Então, e se o Canadá não fosse o 51º estado norte-americano, mas o 28º Estado-Membro da União Europeia? Como é evidente, a ideia não é minha e tem ganho eco na imprensa internacional nas últimas semanas. Nestes parágrafos que se seguem, vou ignorar a profunda improbabilidade desta empreitada, apresentando apenas o que tanto os povos europeus, como o povo canadiano, teriam a ganhar com este alargamento.

Num momento em que Trump aperta o cerco à Gronelândia e a sua readesão à UE é uma possibilidade, em que as autoridades islandesas admitem um referendo à entrada na União para 2027 e em que os processos de adesão dos países dos Balcãs Ocidentais e da Ucrânia avançam significativamente; o assédio da administração americana às instituições canadianas dever-nos-ia fazer colocar esta hipótese em cima da mesa.

Numa altura em que a NATO volta ao seu estado de “morte cerebral”, citando o Presidente Macron de 2019, a adesão canadiana ao projeto europeu facilitaria o aparecimento de um bloco militar e geográfico alternativo com significado. A ideia poderia passar por um exército ‘europeu’ (nesta circunstância o ‘europeu’ teria de ser substituído por ‘atlantista’, ou algo do género) na base de uma cooperação reforçada por parte dos países que quisessem ser parte integrante. Deve-se lembrar que a Irlanda, a Áustria, Malta e Chipre não fazem parte da NATO.
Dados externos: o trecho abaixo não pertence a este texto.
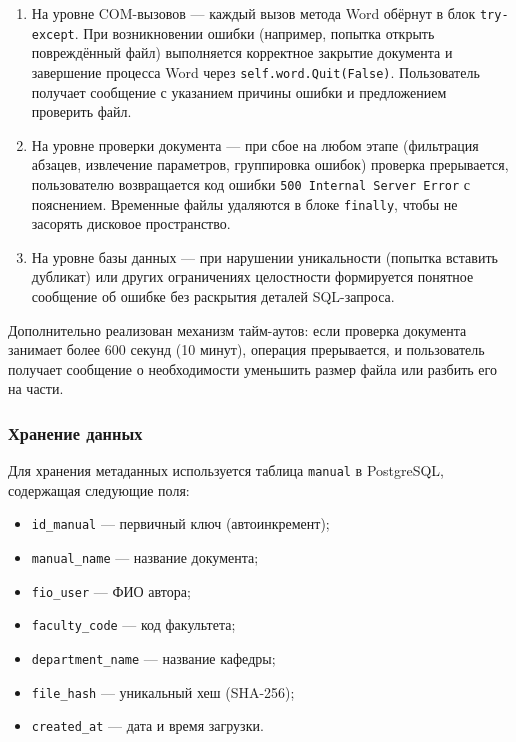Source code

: \begin{enumerate}
	\item На уровне COM-вызовов — каждый вызов метода Word обёрнут в блок \texttt{try-except}. При возникновении ошибки (например, попытка открыть повреждённый файл) выполняется корректное закрытие документа и завершение процесса Word через \texttt{self.word.Quit(False)}. Пользователь получает сообщение с указанием причины ошибки и предложением проверить файл.
	
	\item На уровне проверки документа — при сбое на любом этапе (фильтрация абзацев, извлечение параметров, группировка ошибок) проверка прерывается, пользователю возвращается код ошибки \texttt{500 Internal Server Error} с пояснением. Временные файлы удаляются в блоке \texttt{finally}, чтобы не засорять дисковое пространство.
	
	\item На уровне базы данных — при нарушении уникальности (попытка вставить дубликат) или других ограничениях целостности формируется понятное сообщение об ошибке без раскрытия деталей SQL-запроса.
\end{enumerate}

Дополнительно реализован механизм тайм-аутов: если проверка документа занимает более 600 секунд (10 минут), операция прерывается, и пользователь получает сообщение о необходимости уменьшить размер файла или разбить его на части.

\subsubsection{Хранение данных}

Для хранения метаданных используется таблица \texttt{manual} в PostgreSQL, содержащая следующие поля:

\begin{itemize}
	\item \texttt{id\_manual} — первичный ключ (автоинкремент);
	\item \texttt{manual\_name} — название документа;
	\item \texttt{fio\_user} — ФИО автора;
	\item \texttt{faculty\_code} — код факультета;
	\item \texttt{department\_name} — название кафедры;
	\item \texttt{file\_hash} — уникальный хеш (SHA-256);
	\item \texttt{created\_at} — дата и время загрузки.
\end{itemize}

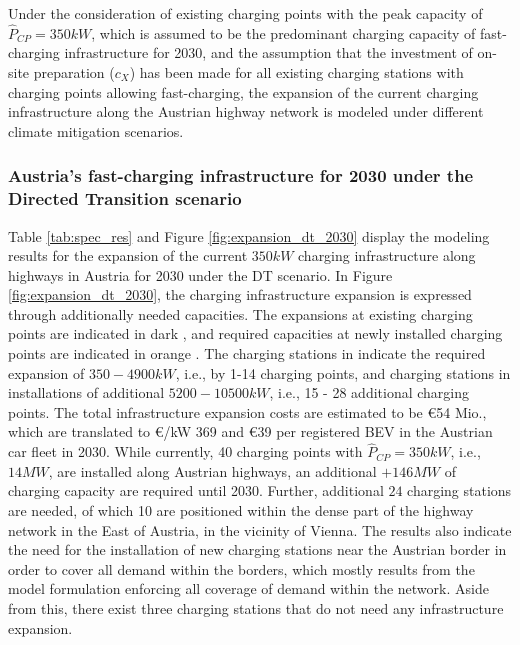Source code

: Under the consideration of existing charging points with the peak capacity of $\hat{P}_{CP} = 350kW$, which is assumed to be the predominant charging capacity of fast-charging infrastructure for 2030, and the assumption that the investment of on-site preparation ($c_X$) has been made for all existing charging stations with charging points allowing fast-charging, the expansion of the current charging infrastructure along the Austrian highway network is modeled under different climate mitigation scenarios. 

\subsubsection{Austria's fast-charging infrastructure for 2030 under the Directed Transition scenario}


Table \ref{tab:spec_res} and Figure \ref{fig:expansion_dt_2030} display the modeling results for the expansion of the current $350kW$ charging infrastructure along highways in Austria for 2030 under the DT scenario. In Figure \ref{fig:expansion_dt_2030}, the charging infrastructure expansion is expressed through additionally needed capacities. The expansions at existing charging points are indicated in dark , and required capacities at newly installed charging points are indicated in orange . The charging stations in  indicate the required expansion of $350 - 4900 kW$, i.e., by 1-14 charging points, and charging stations in  installations of additional $5200 - 10500 kW$, i.e., 15 - 28 additional charging points. The total infrastructure expansion costs are estimated to be \euro54 Mio., which are translated to \euro/kW 369 and \euro39 per registered \ac{BEV} in the Austrian car fleet in 2030. While currently, 40 charging points with $\hat{P}_{CP}=350 kW$, i.e., $14 MW$, are  installed along Austrian highways, an additional $+146 MW$ of charging capacity are required until 2030. Further, additional $24$ charging stations are needed, of which 10 are positioned within the dense part of the highway network in the East of Austria, in the vicinity of Vienna. The results also indicate the need for the installation of new charging stations near the Austrian border in order to cover all demand within the borders, which mostly results from the model formulation enforcing all coverage of demand within the network. Aside from this, there exist three charging stations that do not need any infrastructure expansion.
Talvez não saibam que o Canadá é o segundo maior país do mundo, apenas menor que a Rússia e com sensivelmente o dobro da área da União Europeia. Ao mesmo tempo, tem apenas menos de 10% da nossa população, tendo apenas 4 vezes mais habitantes que Portugal. Para além disto, passaria automaticamente a ser o nono maior PIB per capita em PPC, bem como o oitavo maior IDH da União Europeia.

Da mesma forma, o Canadá é o terceiro país com maiores reservas de petróleo do mundo, com mais de 10% das reservas de barris globais, bem como o terceiro maior exportador mundial de trigo e o nono maior exportador de bens agrícolas. Neste sentido, os desafios para a UE seriam notáveis, tanto pela gestão de energia mais barata, ainda que mais poluente, em seu território, como para a sustentabilidade económica e política da PAC.

Reforço ainda que o Canadá é uma Monarquia Constitucional e continua a ter como seu Chefe de Estado o Rei de Inglaterra. A adesão reaproximaria a UE da coroa britânica e reacenderia, certamente, o debate sobre o regresso do Reino Unido ao projeto europeu, crucial para a afirmação militar e económica da Europa.

Por outro lado, nós, europeus, podemos oferecer ao Canadá aquilo que mais lhe falta: pessoas. Se hoje o Canadá ainda é a nona maior economia do mundo, projeta-se que, em 2100, possa estar apenas entre as 20 maiores. Aí, apenas uma União Europeia coesa e abrangente poderá disputar posições e liderança, nas suas mais variadas formas, com a China, os EUA e a Índia. Temos a oferecer um projeto assente num Estado social forte, uma moeda mais robusta e ainda as características significativas inovações na regulação.

John Lennon diria ‘You may say I’m a dreamer’, mas os desafios geopolíticos e económicos das próximas décadas serão brutais. Só com um mundo Atlântico unido e disponível poderemos enfrentá-los. Este texto serviu, apenas, como exposição de um caminho, mesmo que improvável ou não crível. No mundo que se desenha, esta pode não ser uma ideia tão absurda quanto parece.

No entanto, de algo estou certo, é mais o que nos une, do que aquilo que nos separa e se queremos ser competitivos e uma força capaz de garantir a paz, teremos mesmo de olhar em nosso redor e encontrar novos aliados ou reforçar as amizades com os povos irmãos.